Jubilant new kid on the block pledges to be 'voice of people'
WITH a victorious thumbs-up sign and a broad smile, Labour's new kid on the block yesterday strode on to the national political stage promising to be a "voice for the people" and to fight for equality and social justice.
Local councillor and Focus Ireland worker Pat Nulty (28) was greeted with jubilant applause from his ecstatic supporters as he arrived with his parents, Patrick and Rose.
The focus elsewhere may have been on the presidency but the drama of the Dublin West by-election managed to entice four government ministers to the count centre -- including Tanaiste and Labour leader Eamon Gilmore.
From early on, it was clear that the game was up to fill the seat left vacant earlier this year by former Finance Minister Brian Lenihan -- Fianna Fail's only remaining TD in Dublin following the party's general election meltdown.
Even with hours to go before the first count was announced, tally figures were giving the seat to the Labour man.

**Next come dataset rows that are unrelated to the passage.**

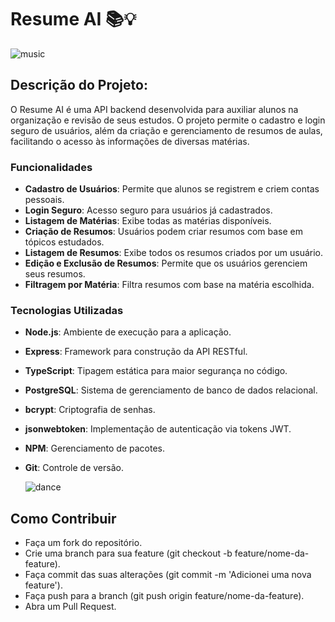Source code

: # Resume AI 📚💡

![music](https://github.com/user-attachments/assets/d8720c5a-eaf0-4280-9457-c595cd86aa6e)

## Descrição do Projeto:

O Resume AI é uma API backend desenvolvida para auxiliar alunos na organização e revisão de seus estudos. O projeto permite o cadastro e login seguro de usuários, além da criação e gerenciamento de resumos de aulas, facilitando o acesso às informações de diversas matérias.

### Funcionalidades

- **Cadastro de Usuários**: Permite que alunos se registrem e criem contas pessoais.
- **Login Seguro**: Acesso seguro para usuários já cadastrados.
- **Listagem de Matérias**: Exibe todas as matérias disponíveis.
- **Criação de Resumos**: Usuários podem criar resumos com base em tópicos estudados.
- **Listagem de Resumos**: Exibe todos os resumos criados por um usuário.
- **Edição e Exclusão de Resumos**: Permite que os usuários gerenciem seus resumos.
- **Filtragem por Matéria**: Filtra resumos com base na matéria escolhida.

### Tecnologias Utilizadas

- **Node.js**: Ambiente de execução para a aplicação.
- **Express**: Framework para construção da API RESTful.
- **TypeScript**: Tipagem estática para maior segurança no código.
- **PostgreSQL**: Sistema de gerenciamento de banco de dados relacional.
- **bcrypt**: Criptografia de senhas.
- **jsonwebtoken**: Implementação de autenticação via tokens JWT.
- **NPM**: Gerenciamento de pacotes.
- **Git**: Controle de versão.


   ![dance](https://github.com/user-attachments/assets/0be3ca18-9ef1-4f54-ac17-41a6dbcf66bf)

## Como Contribuir

- Faça um fork do repositório.
- Crie uma branch para sua feature (git checkout -b feature/nome-da-feature).
- Faça commit das suas alterações (git commit -m 'Adicionei uma nova feature').
- Faça push para a branch (git push origin feature/nome-da-feature).
- Abra um Pull Request.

And Mr Nulty's win showed that Labour had bucked a 29-year trend by his becoming the first government party candidate to take a by-election seat since Fianna Fail's Noel Treacy pulled off a similar feat in Galway East in 1982.
Despite opposing Labour's entry into Coalition and the fact that the party's share of the vote had dropped by about 4pc since the last election, Mr Nulty took the seat from the 12 other contenders -- managing to grab 8,665 first-preference votes along the way.

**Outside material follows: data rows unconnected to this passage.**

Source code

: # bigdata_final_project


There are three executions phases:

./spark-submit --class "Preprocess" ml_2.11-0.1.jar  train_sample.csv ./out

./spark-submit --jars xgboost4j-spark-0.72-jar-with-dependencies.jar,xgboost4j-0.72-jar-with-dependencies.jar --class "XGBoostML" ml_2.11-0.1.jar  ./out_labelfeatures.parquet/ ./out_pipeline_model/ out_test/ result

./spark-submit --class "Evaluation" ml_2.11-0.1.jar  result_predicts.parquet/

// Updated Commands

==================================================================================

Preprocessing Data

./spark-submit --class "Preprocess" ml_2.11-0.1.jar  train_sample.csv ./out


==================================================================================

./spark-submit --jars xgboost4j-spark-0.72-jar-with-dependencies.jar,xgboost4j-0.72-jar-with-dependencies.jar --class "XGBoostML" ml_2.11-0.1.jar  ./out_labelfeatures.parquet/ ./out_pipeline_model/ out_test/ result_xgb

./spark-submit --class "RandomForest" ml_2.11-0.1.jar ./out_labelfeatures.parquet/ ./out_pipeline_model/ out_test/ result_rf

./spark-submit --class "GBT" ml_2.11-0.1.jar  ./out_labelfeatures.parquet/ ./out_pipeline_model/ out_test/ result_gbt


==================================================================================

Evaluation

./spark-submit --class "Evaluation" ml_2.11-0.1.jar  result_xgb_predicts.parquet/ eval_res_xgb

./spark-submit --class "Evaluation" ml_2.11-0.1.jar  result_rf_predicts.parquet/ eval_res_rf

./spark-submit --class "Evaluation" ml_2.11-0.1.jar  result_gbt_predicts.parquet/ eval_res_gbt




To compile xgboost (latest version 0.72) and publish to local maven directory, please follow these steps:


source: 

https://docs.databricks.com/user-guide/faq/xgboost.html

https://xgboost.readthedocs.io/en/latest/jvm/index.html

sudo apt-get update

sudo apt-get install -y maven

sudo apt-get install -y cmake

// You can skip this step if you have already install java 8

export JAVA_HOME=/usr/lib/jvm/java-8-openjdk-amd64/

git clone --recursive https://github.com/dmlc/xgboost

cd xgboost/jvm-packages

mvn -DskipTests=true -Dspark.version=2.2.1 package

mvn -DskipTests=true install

"This seat doesn't belong to any individual or party, it belongs to the people of Dublin West," declared the winner, who overcame adversity at an early age after he almost died during a house fire as a two-year-old.
"I am very pleased with the result Labour got. I said all through the campaign that I intended to be a principled, constructive voice within the Labour Parliamentary Party and I am going in (to the Dail) with a positive attitude," he said.
Tanaiste and Labour leader Eamon Gilmore described it as a great result and said it was the first time in almost three decades that a government party had won a by-election.
"This is hugely significant and is a great tribute to Pat Nulty, the party organisation in Dublin West and in particular to Joan Burton [already a sitting TD in the constituency]," he said.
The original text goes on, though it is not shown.